A little bit of research online showed that that’s not what “watch collecting” means. Watch collectors are, put bluntly, fucking snobs. There seems to be only a couple of ways to garner the respect of a watch collector. Either already have a collection of high-end timepieces, or if you are starting out, ask for advice and say your budget is something like $5,000. So, my “collection” of sub-$100 watches is probably an insult to their art.
I had mused on collections in a really old post and came up with the decent conclusion that a collection really only has value to the owner, not to anyone else. (like hair, I said. Crazy.) I thought a bit more on it and considered the absurdity of the concept of collecting. Here I am buying $70-100 watches and there’s a whole lot of people out there that couldn’t (or wouldn’t dare) buy a single watch for more than $20. In that regard, I am very fortunate for my situation, but I certainly don’t have the audacity to look down on someone because they don’t see some perceived value in watches that I see.
And that’s kind of the point. Why do we collect things? The high-end watch collectors must be smitten with the amazing craftwork in a watch, and I can understand that. The issue is that the appreciation of the complexity of the watch is not what is conveyed to a potential fellow collector. And someone that is buying a watch for a new collection (with a budget of $5k), clearly can’t appreciate the device at the same level.
Really, after all is said and done, a watch tells time. A $20 Casio digital quartz watch is just as accurate as a Rolex, and doesn’t come with a regular maintenance schedule. If you’ve never known about luxury watches, yes, they do need to be serviced regularly.

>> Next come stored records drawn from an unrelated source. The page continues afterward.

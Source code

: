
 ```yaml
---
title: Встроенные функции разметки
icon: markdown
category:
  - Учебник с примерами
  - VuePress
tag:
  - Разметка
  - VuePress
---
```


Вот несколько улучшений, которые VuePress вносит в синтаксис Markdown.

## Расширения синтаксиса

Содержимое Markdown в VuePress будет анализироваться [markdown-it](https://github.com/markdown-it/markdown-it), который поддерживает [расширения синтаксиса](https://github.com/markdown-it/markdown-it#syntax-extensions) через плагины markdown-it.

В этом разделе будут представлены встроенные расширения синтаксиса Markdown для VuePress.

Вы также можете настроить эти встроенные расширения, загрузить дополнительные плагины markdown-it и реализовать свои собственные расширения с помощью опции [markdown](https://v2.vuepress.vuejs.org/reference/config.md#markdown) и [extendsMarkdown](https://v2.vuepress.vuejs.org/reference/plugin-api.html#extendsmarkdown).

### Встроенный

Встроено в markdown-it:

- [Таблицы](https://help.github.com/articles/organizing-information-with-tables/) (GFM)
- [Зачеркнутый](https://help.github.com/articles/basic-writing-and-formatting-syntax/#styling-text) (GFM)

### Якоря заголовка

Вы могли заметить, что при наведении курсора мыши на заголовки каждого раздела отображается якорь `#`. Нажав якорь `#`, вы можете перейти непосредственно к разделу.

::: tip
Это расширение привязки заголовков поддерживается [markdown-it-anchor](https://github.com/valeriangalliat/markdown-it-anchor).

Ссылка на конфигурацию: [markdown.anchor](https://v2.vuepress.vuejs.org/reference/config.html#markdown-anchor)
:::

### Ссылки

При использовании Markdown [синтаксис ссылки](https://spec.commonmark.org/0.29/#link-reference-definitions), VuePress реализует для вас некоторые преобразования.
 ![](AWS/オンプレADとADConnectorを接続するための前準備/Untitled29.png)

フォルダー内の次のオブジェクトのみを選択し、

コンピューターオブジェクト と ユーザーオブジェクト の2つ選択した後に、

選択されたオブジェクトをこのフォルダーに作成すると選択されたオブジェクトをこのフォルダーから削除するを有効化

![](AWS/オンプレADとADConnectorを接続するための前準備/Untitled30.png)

Pay a lot up front and keep paying on schedule. So, the argument “That watch will last for your lifetime,” loses its charm a little when you have to effectively pay the cost of a new watch every few years.
Given all the thinking I’ve done on this now, I am going to go ahead with my “collection”, although it’s not going to be classified as a collection. I’m not sure what else to call it. It’s just a set of watches that I like looking at and wearing and that have the expected purpose of telling time. As part of their purpose, they match my wardrobe and match the activity I have planned while wearing them. That’s a balance of practicality and fashion.
Maybe someday, I will have the desire to own a device with an amazing internal structure and will find the cost of owning it to be worth the reward. But that day is not today.